While the assembly won't tell you the cache behavior, it gives you the
information to correctly reason about it. By contrast, the compiler is free to
substitute (and frequently will substitute!) a different algorithm than you
wrote. Or needlessly spill variables to registers, or decide that undefined
behavior allows it to optimize out the lookup.

For example, if you write a loop within a loop that strides over data in a
particular pattern, modern compilers feel free to reverse the direction your
iterator progresses, or even invert the two loops to stride in the manner it
thinks best. It will even detect common patterns, and substitute a completely
different algorithm. Sometimes this means the actual instructions and timing
for your test cases will be identical even though the cache behavior of your
algorithm as intended should be different. In practice, this optimization
often works in your favor, but under analysis, it will lead you down many
false paths.

 _since caching manifests itself ony at run time. One has to learn about it in
indirect ways via measuring._

Or even better, modern processors have hardware counters that allow these to
be measured directly. For Linux 'perf', Intel's 'VTune', and 'likwid' are
helpful for this. I don't know what the parallel tools are for Windows, but
presume they must exist.

But the part I'm stressing is that even with exact measurement of the number
of cache hits and misses, you should not (must not) assume that the code you
wrote in C++ is representative of the assembly that is actually being
executed. Compiling with -O0 can improve the alignment between source and
assembly, but at the cost of making measurements useless by dramatically
increasing function overhead and making excessive use of the stack.

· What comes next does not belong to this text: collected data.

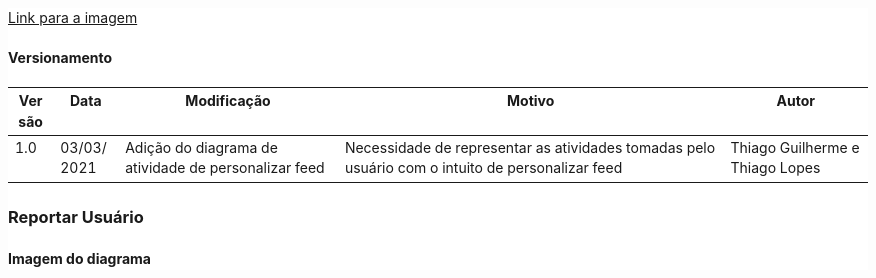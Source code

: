 
<a href="https://drive.google.com/file/d/1WrZCUBI8Qerx0OvbEgAIzMbWNUabuRu9/view?usp=sharing" target="_blank" rel="noopener noreferrer">Link para a imagem</a>

#### Versionamento

| Versão | Data       | Modificação                                          | Motivo                                                                                           | Autor                           |
| ------ | ---------- | ---------------------------------------------------- | ------------------------------------------------------------------------------------------------ | ------------------------------- |
| 1.0    | 03/03/2021 | Adição do diagrama de atividade de personalizar feed | Necessidade de representar as atividades tomadas pelo usuário com o intuito de personalizar feed | Thiago Guilherme e Thiago Lopes |

### Reportar Usuário

#### Imagem do diagrama
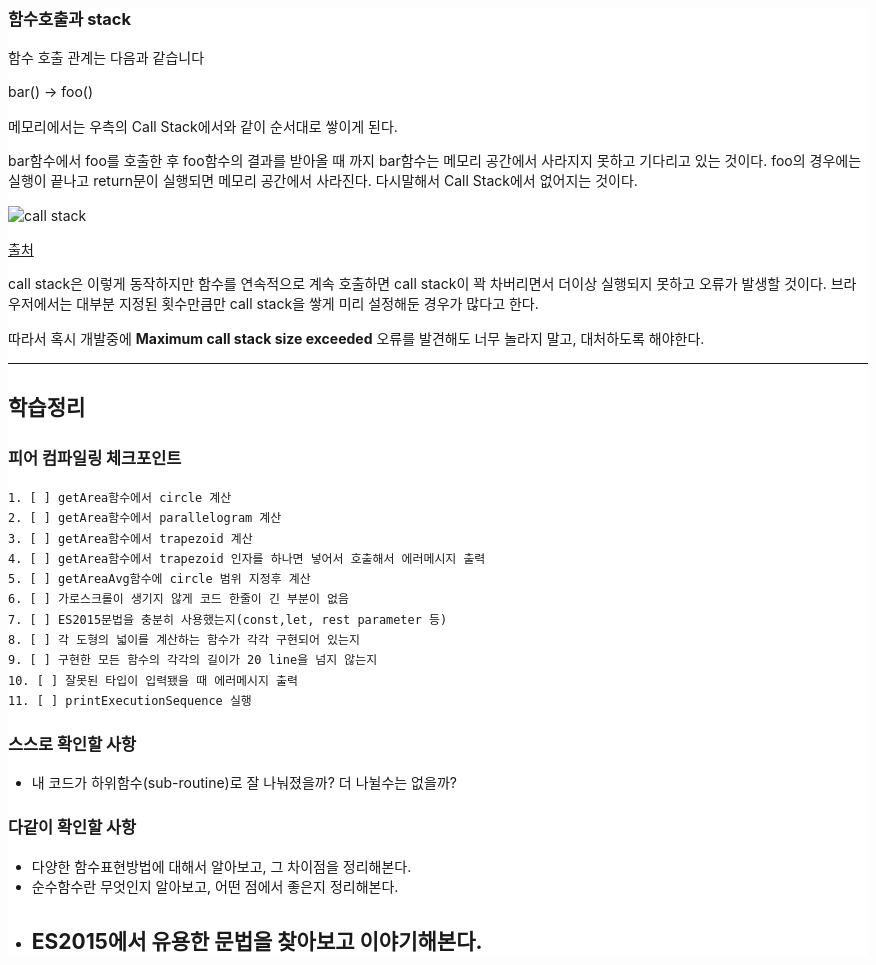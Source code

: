 

### 함수호출과 stack

함수 호출 관계는 다음과 같습니다 

bar()  -> foo()

메모리에서는 우측의 Call Stack에서와 같이 순서대로 쌓이게 된다.

bar함수에서 foo를 호출한 후 foo함수의 결과를 받아올 때 까지 bar함수는 메모리 공간에서 사라지지 못하고 기다리고 있는 것이다.  foo의 경우에는 실행이 끝나고 return문이 실행되면 메모리 공간에서 사라진다. 다시말해서 Call Stack에서 없어지는 것이다.

![call stack](https://cdn-images-1.medium.com/max/1760/1*E3zTWtEOiDWw7d0n7Vp-mA.gif)

[출처](https://medium.com/@gaurav.pandvia/understanding-javascript-function-executions-tasks-event-loop-call-stack-more-part-1-5683dea1f5ec)

call stack은 이렇게 동작하지만 함수를 연속적으로 계속 호출하면 call stack이 꽉 차버리면서 더이상 실행되지 못하고 오류가 발생할 것이다. 
브라우저에서는 대부분 지정된 횟수만큼만 call stack을 쌓게 미리 설정해둔 경우가 많다고 한다.

따라서 혹시 개발중에 **Maximum call stack size exceeded** 오류를 발견해도 너무 놀라지 말고, 대처하도록 해야한다.



-----
## 학습정리

### 피어 컴파일링 체크포인트

```
1. [ ] getArea함수에서 circle 계산
2. [ ] getArea함수에서 parallelogram 계산
3. [ ] getArea함수에서 trapezoid 계산
4. [ ] getArea함수에서 trapezoid 인자를 하나면 넣어서 호출해서 에러메시지 출력
5. [ ] getAreaAvg함수에 circle 범위 지정후 계산
6. [ ] 가로스크롤이 생기지 않게 코드 한줄이 긴 부분이 없음
7. [ ] ES2015문법을 충분히 사용했는지(const,let, rest parameter 등)
8. [ ] 각 도형의 넓이를 계산하는 함수가 각각 구현되어 있는지
9. [ ] 구현한 모든 함수의 각각의 길이가 20 line을 넘지 않는지
10. [ ] 잘못된 타입이 입력됐을 때 에러메시지 출력
11. [ ] printExecutionSequence 실행
```

### 스스로 확인할 사항
- 내 코드가 하위함수(sub-routine)로 잘 나눠졌을까? 더 나뉠수는 없을까? 


### 다같이 확인할 사항
- 다양한 함수표현방법에 대해서 알아보고, 그 차이점을 정리해본다.
- 순수함수란 무엇인지 알아보고, 어떤 점에서 좋은지 정리해본다.
- ES2015에서 유용한 문법을 찾아보고 이야기해본다.
  ------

I stand by the statement that if you want to benchmark the merits of an
implementation (rather than just its incidental performance on a particular
processor with a particular compiler with particular options), you should be
looking at the assembly rather than the source code. It's not that looking at
the source will always lead you astray, or that it gives you no insight, but
that reasoning about the source will mislead you much more frequently than
looking at the actual assembly being executed.

------
koverstreet
bcache uses this technique, for building up lookup tables for searching btree
nodes.

One thing I didn't see mentioned in this treatment is that's possible to
directly compute, given the size of the tree and a position in the tree (i.e.
index into the array), the position of that node in an inorder traversal - and
it's fast. That can be quite useful (bcache uses it for pointer compression).

[http://evilpiepirate.org/git/linux-
bcache.git/tree/drivers/m...](http://evilpiepirate.org/git/linux-
bcache.git/tree/drivers/md/bcache/bset.c#n278)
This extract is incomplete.